If he knew that I put on the cap and the glasses to ward off – for argument’s sake, let’s call it a panic attack – he wouldn’t like it.
He’d say, “Violet, you’re using these as a crutch.”
When in fact, crutches are not so bad. They help me. It helped when I colored my hair pink for a while so no one would recognize me. But it was too much maintenance, so I stopped and got myself a disguise.
So what? Shouldn’t I be helped?
Besides, I’m fine.
Everything is fine.
I smile, or at least, I try to. I’m still recovering from what she calls an almost panic attack brought on by some random guy’s eyes on me.
“It doesn’t matter.

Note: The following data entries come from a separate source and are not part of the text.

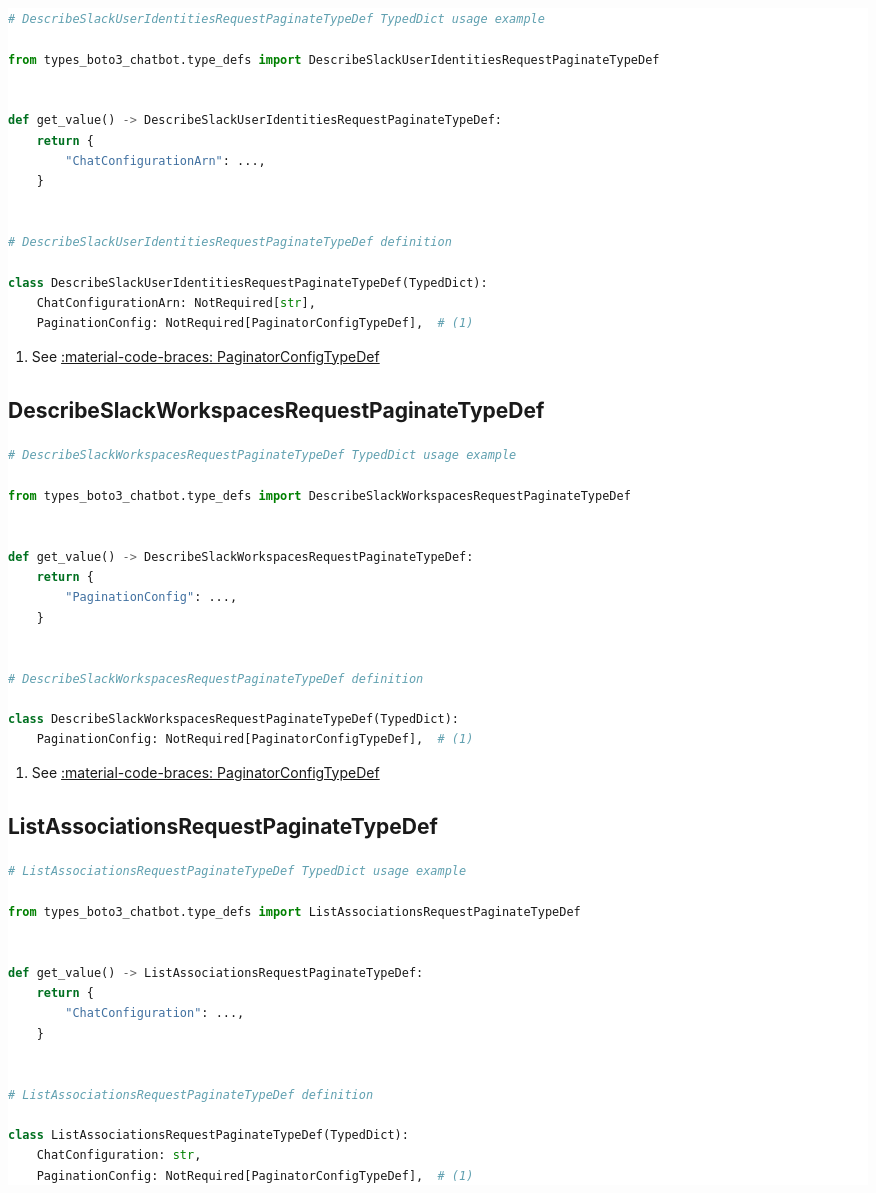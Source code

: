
 ```python
# DescribeSlackUserIdentitiesRequestPaginateTypeDef TypedDict usage example

from types_boto3_chatbot.type_defs import DescribeSlackUserIdentitiesRequestPaginateTypeDef


def get_value() -> DescribeSlackUserIdentitiesRequestPaginateTypeDef:
    return {
        "ChatConfigurationArn": ...,
    }


# DescribeSlackUserIdentitiesRequestPaginateTypeDef definition

class DescribeSlackUserIdentitiesRequestPaginateTypeDef(TypedDict):
    ChatConfigurationArn: NotRequired[str],
    PaginationConfig: NotRequired[PaginatorConfigTypeDef],  # (1)
```

1. See [:material-code-braces: PaginatorConfigTypeDef](./type_defs.md#paginatorconfigtypedef)

## DescribeSlackWorkspacesRequestPaginateTypeDef

```python
# DescribeSlackWorkspacesRequestPaginateTypeDef TypedDict usage example

from types_boto3_chatbot.type_defs import DescribeSlackWorkspacesRequestPaginateTypeDef


def get_value() -> DescribeSlackWorkspacesRequestPaginateTypeDef:
    return {
        "PaginationConfig": ...,
    }


# DescribeSlackWorkspacesRequestPaginateTypeDef definition

class DescribeSlackWorkspacesRequestPaginateTypeDef(TypedDict):
    PaginationConfig: NotRequired[PaginatorConfigTypeDef],  # (1)
```

1. See [:material-code-braces: PaginatorConfigTypeDef](./type_defs.md#paginatorconfigtypedef)

## ListAssociationsRequestPaginateTypeDef

```python
# ListAssociationsRequestPaginateTypeDef TypedDict usage example

from types_boto3_chatbot.type_defs import ListAssociationsRequestPaginateTypeDef


def get_value() -> ListAssociationsRequestPaginateTypeDef:
    return {
        "ChatConfiguration": ...,
    }


# ListAssociationsRequestPaginateTypeDef definition

class ListAssociationsRequestPaginateTypeDef(TypedDict):
    ChatConfiguration: str,
    PaginationConfig: NotRequired[PaginatorConfigTypeDef],  # (1)
```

I’m fine. And look, I can even take these off.”
I make a big show of taking off my disguise and putting it on the table.
Willow smiles back. “Oh yeah, you definitely can. Definitely. You’re definitely not denying anything.”
At this, my heart doesn’t jump. It leaps off my chest and gets jammed up in my throat.
Deny.
I don’t like that word.
I’m not denying anything.
I’m not.
So yeah, I can’t handle when people stare at me. I can’t handle talking to strangers so I never go out of my house, and yes, I use a crutch from time to time.
And okay, fine. I do get panic attacks sometimes.